= Abu Amr Uthman ibn al-Nabulusi =

Alāʾ al-Dīn Abū Amr Uthman ibn Ibrahīm ibn Khālid al-Qurashī Ibn al-Nābulusī (born Cairo 19 Dhū al-Ḥijja 588 AH/26 December 1192 CE, died 25 Jumādā I 660/17 April 1262) was an administrator in Ayyubid Egypt. He is most noted today for producing the most detailed surviving fiscal record of any part of the rural medieval Arab world.

==Life==

In early life, al-Nābulusī trained as a religious scholar.
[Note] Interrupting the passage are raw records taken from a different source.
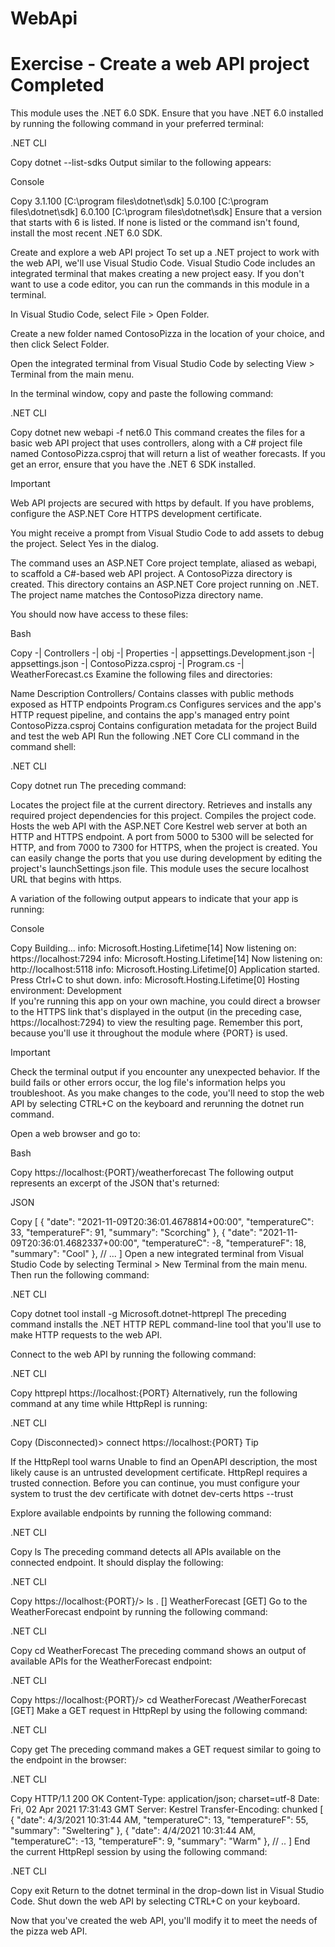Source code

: # WebApi

# Exercise - Create a web API project Completed

This module uses the .NET 6.0 SDK. Ensure that you have .NET 6.0 installed by running the following command in your preferred terminal:

.NET CLI

Copy
dotnet --list-sdks
Output similar to the following appears:

Console

Copy
3.1.100 [C:\program files\dotnet\sdk]
5.0.100 [C:\program files\dotnet\sdk]
6.0.100 [C:\program files\dotnet\sdk]
Ensure that a version that starts with 6 is listed. If none is listed or the command isn't found, install the most recent .NET 6.0 SDK.

Create and explore a web API project
To set up a .NET project to work with the web API, we'll use Visual Studio Code. Visual Studio Code includes an integrated terminal that makes creating a new project easy. If you don't want to use a code editor, you can run the commands in this module in a terminal.

In Visual Studio Code, select File > Open Folder.

Create a new folder named ContosoPizza in the location of your choice, and then click Select Folder.

Open the integrated terminal from Visual Studio Code by selecting View > Terminal from the main menu.

In the terminal window, copy and paste the following command:

.NET CLI

Copy
dotnet new webapi -f net6.0
This command creates the files for a basic web API project that uses controllers, along with a C# project file named ContosoPizza.csproj that will return a list of weather forecasts. If you get an error, ensure that you have the .NET 6 SDK installed.

 Important

Web API projects are secured with https by default. If you have problems, configure the ASP.NET Core HTTPS development certificate.

You might receive a prompt from Visual Studio Code to add assets to debug the project. Select Yes in the dialog.

The command uses an ASP.NET Core project template, aliased as webapi, to scaffold a C#-based web API project. A ContosoPizza directory is created. This directory contains an ASP.NET Core project running on .NET. The project name matches the ContosoPizza directory name.

You should now have access to these files:

Bash

Copy
-| Controllers
-| obj
-| Properties
-| appsettings.Development.json
-| appsettings.json
-| ContosoPizza.csproj
-| Program.cs
-| WeatherForecast.cs
Examine the following files and directories:

Name	Description
Controllers/	Contains classes with public methods exposed as HTTP endpoints
Program.cs	Configures services and the app's HTTP request pipeline, and contains the app's managed entry point
ContosoPizza.csproj	Contains configuration metadata for the project
Build and test the web API
Run the following .NET Core CLI command in the command shell:

.NET CLI

Copy
dotnet run
The preceding command:

Locates the project file at the current directory.
Retrieves and installs any required project dependencies for this project.
Compiles the project code.
Hosts the web API with the ASP.NET Core Kestrel web server at both an HTTP and HTTPS endpoint.
A port from 5000 to 5300 will be selected for HTTP, and from 7000 to 7300 for HTTPS, when the project is created. You can easily change the ports that you use during development by editing the project's launchSettings.json file. This module uses the secure localhost URL that begins with https.

A variation of the following output appears to indicate that your app is running:

Console

Copy
Building...
info: Microsoft.Hosting.Lifetime[14]
      Now listening on: https://localhost:7294
info: Microsoft.Hosting.Lifetime[14]
      Now listening on: http://localhost:5118 
info: Microsoft.Hosting.Lifetime[0]
      Application started. Press Ctrl+C to shut down.
info: Microsoft.Hosting.Lifetime[0]
      Hosting environment: Development        
If you're running this app on your own machine, you could direct a browser to the HTTPS link that's displayed in the output (in the preceding case, https://localhost:7294) to view the resulting page. Remember this port, because you'll use it throughout the module where {PORT} is used.

 Important

Check the terminal output if you encounter any unexpected behavior. If the build fails or other errors occur, the log file's information helps you troubleshoot. As you make changes to the code, you'll need to stop the web API by selecting CTRL+C on the keyboard and rerunning the dotnet run command.

Open a web browser and go to:

Bash

Copy
https://localhost:{PORT}/weatherforecast
The following output represents an excerpt of the JSON that's returned:

JSON

Copy
[
    {
    "date": "2021-11-09T20:36:01.4678814+00:00",
    "temperatureC": 33,
    "temperatureF": 91,
    "summary": "Scorching"
    },
    {
    "date": "2021-11-09T20:36:01.4682337+00:00",
    "temperatureC": -8,
    "temperatureF": 18,
    "summary": "Cool"
    },
    // ...
]
Open a new integrated terminal from Visual Studio Code by selecting Terminal > New Terminal from the main menu. Then run the following command:

.NET CLI

Copy
dotnet tool install -g Microsoft.dotnet-httprepl
The preceding command installs the .NET HTTP REPL command-line tool that you'll use to make HTTP requests to the web API.

Connect to the web API by running the following command:

.NET CLI

Copy
httprepl https://localhost:{PORT}
Alternatively, run the following command at any time while HttpRepl is running:

.NET CLI

Copy
(Disconnected)> connect https://localhost:{PORT}
 Tip

If the HttpRepl tool warns Unable to find an OpenAPI description, the most likely cause is an untrusted development certificate. HttpRepl requires a trusted connection. Before you can continue, you must configure your system to trust the dev certificate with dotnet dev-certs https --trust

Explore available endpoints by running the following command:

.NET CLI

Copy
ls
The preceding command detects all APIs available on the connected endpoint. It should display the following:

.NET CLI

Copy
https://localhost:{PORT}/> ls
.                 []
WeatherForecast   [GET] 
Go to the WeatherForecast endpoint by running the following command:

.NET CLI

Copy
cd WeatherForecast
The preceding command shows an output of available APIs for the WeatherForecast endpoint:

.NET CLI

Copy
https://localhost:{PORT}/> cd WeatherForecast
/WeatherForecast    [GET]
Make a GET request in HttpRepl by using the following command:

.NET CLI

Copy
get
The preceding command makes a GET request similar to going to the endpoint in the browser:

.NET CLI

Copy
HTTP/1.1 200 OK
Content-Type: application/json; charset=utf-8
Date: Fri, 02 Apr 2021 17:31:43 GMT
Server: Kestrel
Transfer-Encoding: chunked
[
    {
    "date": 4/3/2021 10:31:44 AM,
    "temperatureC": 13,
    "temperatureF": 55,
    "summary": "Sweltering"
    },
    {
    "date": 4/4/2021 10:31:44 AM,
    "temperatureC": -13,
    "temperatureF": 9,
    "summary": "Warm"
    },
    // ..
]
End the current HttpRepl session by using the following command:

.NET CLI

Copy
exit
Return to the dotnet terminal in the drop-down list in Visual Studio Code. Shut down the web API by selecting CTRL+C on your keyboard.

Now that you've created the web API, you'll modify it to meet the needs of the pizza web API.

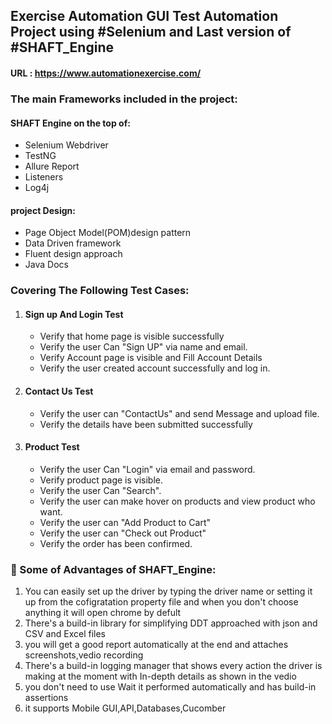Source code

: 


## Exercise Automation GUI Test Automation Project using #Selenium and Last version of #SHAFT_Engine 
#### URL : https://www.automationexercise.com/
### The main Frameworks included in the project:

#### SHAFT Engine on the top of:
- Selenium Webdriver
- TestNG
- Allure Report
- Listeners
- Log4j
#### project Design:
- Page Object Model(POM)design pattern
- Data Driven framework
- Fluent design approach
- Java Docs

### Covering The Following Test Cases:
1. #### Sign up And Login Test
   * Verify that home page is visible successfully
   * Verify the user Can "Sign UP" via name and email.
   * Verify Account page is visible and Fill Account Details
   * Verify the user created account successfully and log in.
2. #### Contact Us Test
   * Verify the user can "ContactUs" and send Message and upload file.
   * Verify the details have been submitted successfully
3. #### Product Test
   * Verify the user Can "Login" via email and password.
   * Verify product page is visible.
   * Verify the user Can "Search".
   * Verify the user can make hover on products and view product who want.
   * Verify the user can "Add Product to Cart"
   * Verify the user can "Check out Product" 
   * Verify the order has been confirmed.

### 📝 Some of Advantages of SHAFT_Engine:
1. You can easily set up the driver by typing the driver name or setting it up from the cofigratation
   property file and when you don't choose anything it will open chrome by defult
2. There's a build-in library for simplifying DDT approached with json and CSV and Excel files
3. you will get a good report automatically at the end and attaches screenshots,vedio recording
4. There's a build-in logging manager that shows every action the driver is making at the moment with
   In-depth details as shown in the vedio
5. you don't need to use Wait it performed automatically and has build-in assertions
6. it supports Mobile GUI,API,Databases,Cucomber




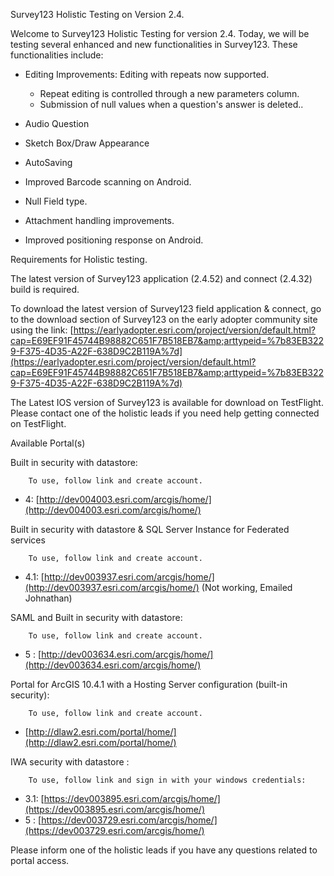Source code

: Survey123 Holistic Testing on Version 2.4.

Welcome to Survey123 Holistic Testing for version 2.4. Today, we will be testing several enhanced and new functionalities in Survey123. These functionalities include:

- Editing Improvements: Editing with repeats now supported.
  - Repeat editing is controlled through a new parameters column.
  - Submission of null values when a question&#39;s answer is deleted..
- Audio Question

- Sketch Box/Draw Appearance
- AutoSaving

- Improved Barcode scanning on Android.
- Null Field type.
- Attachment handling improvements.
- Improved positioning response on Android.

Requirements for Holistic testing.

The latest version of Survey123 application (2.4.52) and connect (2.4.32) build is required.

To download the latest version of Survey123 field application &amp; connect,  go to the download section of Survey123 on the early adopter community site using the link: [https://earlyadopter.esri.com/project/version/default.html?cap=E69EF91F45744B98882C651F7B518EB7&amp;arttypeid=%7b83EB3229-F375-4D35-A22F-638D9C2B119A%7d](https://earlyadopter.esri.com/project/version/default.html?cap=E69EF91F45744B98882C651F7B518EB7&amp;arttypeid=%7b83EB3229-F375-4D35-A22F-638D9C2B119A%7d)

The Latest IOS version of Survey123 is available for download on TestFlight. Please contact one of the holistic leads if you need help getting connected on TestFlight.

Available Portal(s)

Built in security with datastore:

        To use, follow link and create account.

- 4:  [http://dev004003.esri.com/arcgis/home/](http://dev004003.esri.com/arcgis/home/)

Built in security with datastore &amp; SQL Server Instance for Federated services

        To use, follow link and create account.

- 4.1:  [http://dev003937.esri.com/arcgis/home/](http://dev003937.esri.com/arcgis/home/) (Not working, Emailed Johnathan)



SAML and Built in security with datastore:

        To use, follow link and create account.

- 5 :  [http://dev003634.esri.com/arcgis/home/](http://dev003634.esri.com/arcgis/home/)

Portal for ArcGIS 10.4.1 with a Hosting Server configuration (built-in security):

        To use, follow link and create account.

- [http://dlaw2.esri.com/portal/home/](http://dlaw2.esri.com/portal/home/)

IWA security with datastore :

        To use, follow link and sign in with your windows credentials:

- 3.1:  [https://dev003895.esri.com/arcgis/home/](https://dev003895.esri.com/arcgis/home/)
- 5 :  [https://dev003729.esri.com/arcgis/home/](https://dev003729.esri.com/arcgis/home/)

Please inform one of the holistic leads if you have any questions related to portal access.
But he became a civil servant under the Ayyubid sultan al-Kāmil, and by the late 1220s was one of the Sultan's right-hand men, serving as his chief financial advisor. However, in 1237, he fell from grace. He was imprisoned for a month and his family home expropriated and sold, after which he appears to have retired into producing works of literature: it is thought that his writings date from after 1238. In 1245, however, al-Kāmil's successor, al-Malik al-Ṣāliḥ, commanded al-Nābulusī to audit the agricultural production of the Fayyum region of Egypt, whose productivity had fallen, and which al-Malik al-Ṣāliḥ wished to increase. Al-Nābulusī spent two months of the spring of 1245 touring the region (probably April and May), gathering the information on tax obligations pertaining to the previous year and abetting it with his own observations. He visited around 125 settlements, and his record of the visit is the most detailed surviving fiscal record from the medieval Arab world. Nothing more about al-Nābulusi's life is known except that he died on 17 April 1262 and was buried in the cemetery of Muqattam.

==Works==

- Tajrīd sayf al-himma li-istikhrāj mā fī dhimmat al-dhimma ('unsheathing ambition's sword to extract what the Dhimmīs hoard'), translated into English as The Sword of Ambition (NYU Press, 2016), an anti-Coptic-Christian tract
- Kitāb luma’ al-qawānīn al-muḍiyya fī dawāwīn al-diyār al-miṣriyya ('a few luminous rules for Egypt's administrative offices'), on some of the fiscal problems facing the country, with suggested methods for preventing fraud and increasing efficiency.
- Ḥusn al-sulūk fī faḍl malik Miṣr ‘alā sā’ir al-mulūk ('a seemly demonstration of the superiority of Egypt's king above all others'). This survives now only in the form of quotations in other work.
- Iẓhār Ṣan‘at al-Ḥayy al-Qayyūm fū Tartīb Bilād al-Fayyūm ('demonstrating the everlasting Eternal's design in ordering the villages of the Fayyum'). A history and geography of the Fayyum region, with a detailed fiscal survey of its villages.